Auf unserer Suche nach Menschen, die nachts arbeiten, stoßen wir auf die Security, die dafür sorgt, dass niemand den Christkindlmarkt klaut.
Obwohl die vermummten Typen aussehen wie Ninja-Kämpfer, sind sie sehr nett und wir quatschen lange miteinander.
(Anmerkung: Am nächsten Tag bin ich wieder nachts unterwegs und treffe den Ninja wieder. Wir erkennen uns wieder und er hat tatsächlich auf unsere Website geklickt und will nun wissen, wann es die Bilder gibt. Dann meint er noch, dass ihm meine Geschichte "Hero by Choice" gefallen habe. Ich bin platt. Ein fremder Mensch, der meine Sachen anklickt und auch noch den Text liest. Ein absolutes Highlight für mich.)

Witzig, mit der Brille etwas zu bewachen. Ich habe einen Heidenrespekt vor den Jungs, die jede Nacht in der Kälte rumstehen. Sie vertreiben sich die Zeit, in dem sie ihren Kollegen auf der anderen Seite per Funkgerät davon abhalten, Mädels anzuquatschen. Anstatt einer Klage vom Kollegen höre ich plötzlich eine Frauenstimme aus dem Funkgerät. Ich hoffe, der Typ da drüben hat bewachungstechnisch alles im Griff.

Kaum zu glauben, dass sich hier ein paar Stunden später wieder Japaner und Amerikaner um die Zwetschenmänndl kloppen werden. Wirkt wunderbar friedlich, der Hauptmarkt.

Wieder mal ein verlorener Handschuh. Keine Ahnung, warum ich die immer fotografiere. Mittlerweile dürften es schon weit über hundert sein. Ein paar davon hab ich auch im Internet [anschauen...]. Insgeheim glaube ich ja, dass es eine Verschwörung gibt und die Handschuhe was damit zu tun haben.
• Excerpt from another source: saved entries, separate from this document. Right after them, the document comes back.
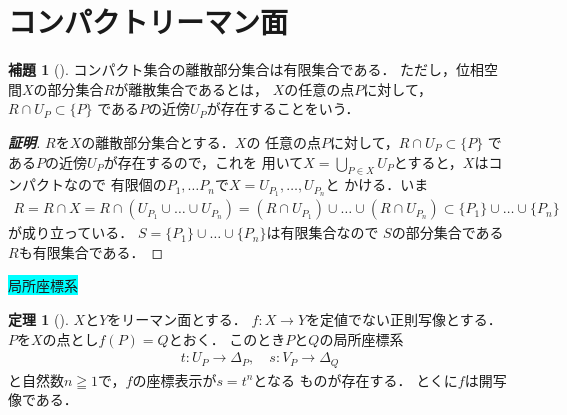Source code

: \documentclass[11pt, a4paper, dvipdfmx, draft]{jsarticle}
\theoremstyle{definition}
\newtheorem{Theorem}[Axiom]{定理}
\newtheorem{Lemma}[Axiom]{補題}
\theoremstyle{mystyle}
\numberwithin{equation}{section} %
\begin{document}
\section{コンパクトリーマン面}

\begin{Lemma}[{\cite[問題2.8]{ogs}}]
    コンパクト集合の離散部分集合は有限集合である．
    ただし，位相空間$X$の部分集合$R$が離散集合であるとは，
    $X$の任意の点$P$に対して，$R\cap U_{P}\subset\{P\}$
    である$P$の近傍$U_P$が存在することをいう．
\end{Lemma}
\begin{proof}[\bf{証明}]
    $R$を$X$の離散部分集合とする．$X$の
    任意の点$P$に対して，$R\cap U_{P}\subset\{P\}$
    である$P$の近傍$U_P$が存在するので，これを
    用いて$X=\bigcup_{P\in X}U_P$とすると，$X$はコンパクトなので
    有限個の$P_1,\dots P_n$で$X=U_{P_{1}},\dots,U_{P_{n}}$と
    かける．いま
    \begin{align*}
        R = R\cap X 
        = R\cap \left(U_{P_{1}}\cup\dots\cup U_{P_{n}}\right)
        = \left(R\cap U_{P_{1}}\right)\cup\dots\cup\left(R\cap U_{P_{n}}\right)
        \subset \{P_1\}\cup\dots\cup\{P_n\}
    \end{align*}
    が成り立っている．
    $S=\{P_1\}\cup\dots\cup\{P_n\}$は有限集合なので
    $S$の部分集合である$R$も有限集合である．
\end{proof}

\colorbox{cyan}{局所座標系}

\begin{Theorem}[{\cite[定理2.18]{ogs}}]
    $X$と$Y$をリーマン面とする．
    $f\colon X\to Y$を定値でない正則写像とする．
    $P$を$X$の点とし$f(P)=Q$とおく．
    このとき$P$と$Q$の局所座標系
    \begin{align*}
        t\colon U_P\to\Delta_P,
        \quad s\colon V_P\to\Delta_Q
    \end{align*}
    と自然数$n\geqq 1$で，$f$の座標表示が$s=t^n$となる
    ものが存在する．
    とくに$f$は開写像である．
\end{Theorem}
\end{document}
So leicht täuscht man mich nicht.

 

[ Udos Bilder dieser Stunde bei Flickr (größere Auflösung)... ]

 

 

Raus aus dem Bahnhof, rein in die Kälte. Wir besorgen uns ein Tagesticket für zwei Personen, was uns erst nach mehreren Automatenwechseln gelingt. Mir ist vollkommen unverständlich, wie das irgendjemand schaffen soll, der mit Technik noch weniger am Hut hat als wir. Kaum halten wir das Ticket in den Händen, laufen wir - vorbei an einem suspektem Perückengeschäft - zum Busbahnhof um den Nachtbus zu erwischen und ein bisschen durch die Nacht zu gondeln.

Da stehen wir dann für 10 Minuten in der Kälte, fest davon überzeugt, dass der Bus irgendwann kommt, bis ein gutgelaunter Mensch vom Brezelbringdienst uns darauf hinweist, dass der Nachtbus nur am Wochenende fährt. Pech gehabt. Dafür halten wir ein Schwätzchen mit dem Brezelbringbeamten und er erklärt uns, dass er - auch wenn er schon seit Jahren Brezeln bringt - (und vielleicht sogar bäckt) trotzdem noch jeden Tag zwei Stück ist. Udo wird mich später fragen, ob er uns angelogen hat. Ich glaube nicht.

Der Bus fährt nicht, also laufen wir zu Fuß in die Stadt. Auf dem Weg treffen wir unsere nächsten zwei Kandidaten, die außerordentlich bereitwillig und gekonnt in einer Telefonzelle posieren. Und mitten in der Stadt liegt dann ein Damenschuh, was natürlich sofort einige Verschwörungstheoretiker auf den Plan ruft.

Unser Ziel sind aber eigentlich die Securities vom Christkindlmarkt. Die treffen wir auch an, dürfen sie aber nur vermummt knipsen. Nicht so schlimm. Kaum vermummt, gefriert dem ersten auch schon die nun beschlagene Brille ein. Die beiden schicken uns weiter zum Kollegen am anderen Ende, mit dem sie über Funk verbunden sind. Der wiederum hat wohl gerade mit einigen Mädels zu kämpfen, was damit endet, dass ich irgendwann Frauenstimmen über Funk höre. Aber so genau will ich gar nicht wissen, was da gerade passiert.

Da es gefühlte -30° hat, tun mir die Jungs ordentlich leid, aber sie versichern mir, dass sie ca. 3 Hosen anhaben (jeweils, nicht gemeinsam) und so gut wie gar nicht frieren. Dafür friere ich wie der Henker. Aber ich bin wach.